Infuse, Medtronic’s controversial bone growth product that has been the center of scientific and legal controversies, is the subject of 700 lawsuits involved over 1,000 patients. MedPage Today reports that the company, which is also being investigated by several states over its marketing and sales practices, may be facing even more lawsuits in the future. In addition to the 700 lawsuits filed at the end of its fiscal third quarter of 2014, Medtronic has received document requests from several governmental agencies. State attorneys general in Massachusetts, California, Oregon, Illinois and Washington have all sent subpoenas as part of civil investigations. Infuse is a bone graft product used in spine surgeries and is made up of bone morphogenetic protein-2 (BMP-2).
Richard Deyo, MD, professor of family medicine at Oregon Health & Science University, said to MedPage Today that the lawsuits reminded him of other products that were first marketed heavily but then found to harmful, like Merck’s COX-2 inhibitor, rofecoxib (Vioxx) and Johnson and Johnson’s DePuy Synthes artificial hip.
Deyo wasn’t the only expert to express skepticism about Infuse. Eugene Carragee, MD, head of spine surgery at Stanford University and editor-in-chief of the Spine Journal, told to MedPage Today that the lawsuits represent “a whole lot of people” who received Infuse with little evidence to prove that it was better than traditional spinal fusion methods. “This is a snowballing effect,” he said.
The Spine Journal sparked safety and ethical concerns when it published its own review in 2011. The review was written by a group of spine experts who found that Infuse is linked to a number of serious complications. They raised questions about industry-funded research, pointing out that none of these side effects was mentioned in Medtronic-funded studies promoting the product.
Things got worse for Medtronic in 2012, when the U.S. Senate Committee on Finance released a condemning report concluding that Medtronic employees secretly helped write and edit positive Infuse studies.
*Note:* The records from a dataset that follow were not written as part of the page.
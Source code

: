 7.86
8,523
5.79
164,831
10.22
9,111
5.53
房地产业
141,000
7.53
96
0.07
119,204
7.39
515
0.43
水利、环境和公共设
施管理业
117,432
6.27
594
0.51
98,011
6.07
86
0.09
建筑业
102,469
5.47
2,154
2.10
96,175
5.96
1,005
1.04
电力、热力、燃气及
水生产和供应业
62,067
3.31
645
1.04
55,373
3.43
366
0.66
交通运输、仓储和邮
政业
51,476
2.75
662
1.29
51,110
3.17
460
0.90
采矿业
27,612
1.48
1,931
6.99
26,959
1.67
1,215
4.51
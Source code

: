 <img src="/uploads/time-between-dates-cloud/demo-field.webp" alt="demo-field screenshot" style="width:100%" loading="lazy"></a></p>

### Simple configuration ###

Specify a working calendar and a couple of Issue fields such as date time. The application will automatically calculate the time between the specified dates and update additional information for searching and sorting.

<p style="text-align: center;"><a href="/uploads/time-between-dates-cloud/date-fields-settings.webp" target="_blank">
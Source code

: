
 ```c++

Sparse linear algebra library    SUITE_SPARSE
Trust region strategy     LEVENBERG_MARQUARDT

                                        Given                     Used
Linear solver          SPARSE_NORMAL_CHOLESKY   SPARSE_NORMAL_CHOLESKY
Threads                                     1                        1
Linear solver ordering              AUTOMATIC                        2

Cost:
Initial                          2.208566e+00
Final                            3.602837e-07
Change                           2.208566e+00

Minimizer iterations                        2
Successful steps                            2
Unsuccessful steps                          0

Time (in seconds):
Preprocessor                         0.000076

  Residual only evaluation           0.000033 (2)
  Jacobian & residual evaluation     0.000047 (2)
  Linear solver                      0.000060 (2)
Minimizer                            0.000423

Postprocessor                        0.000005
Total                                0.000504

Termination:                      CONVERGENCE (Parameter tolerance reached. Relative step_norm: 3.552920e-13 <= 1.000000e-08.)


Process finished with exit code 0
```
Medtronic paid $210 million to a group of 13 doctors and two corporations associated with doctors over the course of 15 years. One doctor alone, University of Wisconsin orthopedic surgeon Thomas Zdeblick, received $34 million. Zdeblick helped co-author a number of Infuse papers.
Two independent reports in 2013 found that Infuse was not more beneficial than conventional spine surgery. Furthermore, the reports questioned its link to side effects such as cancer and male sterility. Infuse has also been linked to excess bone growth.
According to MedPage Today, most people received Infuse off-label, or in ways not approved by the U.S. Food and Drug Administration (FDA); as much as 85% of Infuse has been used off-label. Dan Spengler, MD, a Vanderbilty University orthopedic surgeon, suspects that most of the lawsuits involve excess bone growth claims from off-label procedures.”When you start using a product 85% off label, there are going to be problems,” Spengler said to MedPage Today.